YOUR TASK
Lines holding the word "style" are the ones to copy from the data below.

== == ==

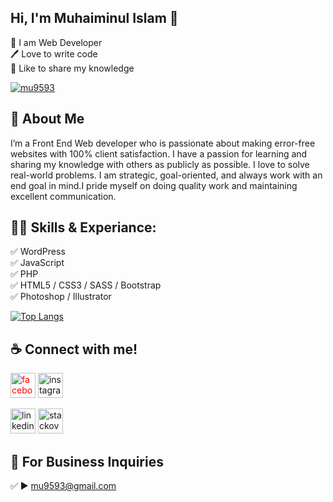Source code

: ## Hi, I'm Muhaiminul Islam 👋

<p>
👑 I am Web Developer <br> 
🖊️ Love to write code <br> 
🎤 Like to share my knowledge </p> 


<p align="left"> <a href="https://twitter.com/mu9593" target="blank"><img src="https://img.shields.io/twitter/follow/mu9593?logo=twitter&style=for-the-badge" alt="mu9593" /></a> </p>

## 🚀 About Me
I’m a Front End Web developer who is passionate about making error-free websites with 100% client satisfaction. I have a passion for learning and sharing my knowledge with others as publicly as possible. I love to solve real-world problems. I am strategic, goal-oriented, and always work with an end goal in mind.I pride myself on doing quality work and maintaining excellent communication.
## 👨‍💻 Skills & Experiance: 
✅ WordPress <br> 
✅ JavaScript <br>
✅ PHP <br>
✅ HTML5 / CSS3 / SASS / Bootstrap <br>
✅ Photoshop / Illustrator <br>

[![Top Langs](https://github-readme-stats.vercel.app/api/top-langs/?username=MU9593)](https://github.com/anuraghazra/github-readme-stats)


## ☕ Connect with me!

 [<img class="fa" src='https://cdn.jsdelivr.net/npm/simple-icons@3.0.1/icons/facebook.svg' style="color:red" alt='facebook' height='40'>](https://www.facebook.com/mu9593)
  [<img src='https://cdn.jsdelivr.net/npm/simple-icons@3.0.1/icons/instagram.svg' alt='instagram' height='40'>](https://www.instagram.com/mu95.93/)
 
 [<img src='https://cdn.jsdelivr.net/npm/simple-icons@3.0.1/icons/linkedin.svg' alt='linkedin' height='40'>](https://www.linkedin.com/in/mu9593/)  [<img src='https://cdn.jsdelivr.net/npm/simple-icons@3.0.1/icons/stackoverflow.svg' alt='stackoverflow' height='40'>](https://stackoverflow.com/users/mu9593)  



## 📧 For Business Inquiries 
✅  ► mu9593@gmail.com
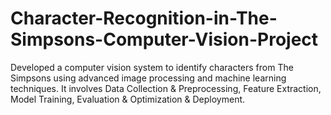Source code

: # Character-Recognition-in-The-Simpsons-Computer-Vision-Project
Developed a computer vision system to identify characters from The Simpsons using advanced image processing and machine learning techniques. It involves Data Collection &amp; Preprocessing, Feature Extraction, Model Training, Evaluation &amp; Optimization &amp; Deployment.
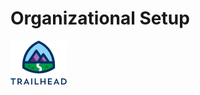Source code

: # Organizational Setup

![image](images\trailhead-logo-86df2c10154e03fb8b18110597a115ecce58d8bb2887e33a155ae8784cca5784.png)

== == ==

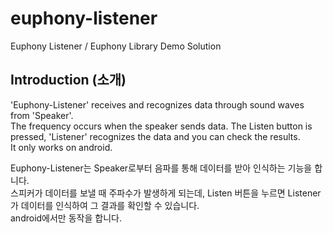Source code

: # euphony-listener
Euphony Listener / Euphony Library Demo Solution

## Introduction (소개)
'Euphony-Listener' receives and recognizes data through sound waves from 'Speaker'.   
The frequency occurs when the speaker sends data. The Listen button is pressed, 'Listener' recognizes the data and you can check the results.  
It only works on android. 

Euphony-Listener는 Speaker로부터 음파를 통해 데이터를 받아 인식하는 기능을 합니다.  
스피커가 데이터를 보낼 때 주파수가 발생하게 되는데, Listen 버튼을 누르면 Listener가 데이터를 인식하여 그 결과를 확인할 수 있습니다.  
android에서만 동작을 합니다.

== == ==

ANSWER BOX
<p align="left"> <a href="https://twitter.com/mu9593" target="blank"><img src="https://img.shields.io/twitter/follow/mu9593?logo=twitter&style=for-the-badge" alt="mu9593" /></a> </p>
 [<img class="fa" src='https://cdn.jsdelivr.net/npm/simple-icons@3.0.1/icons/facebook.svg' style="color:red" alt='facebook' height='40'>](https://www.facebook.com/mu9593)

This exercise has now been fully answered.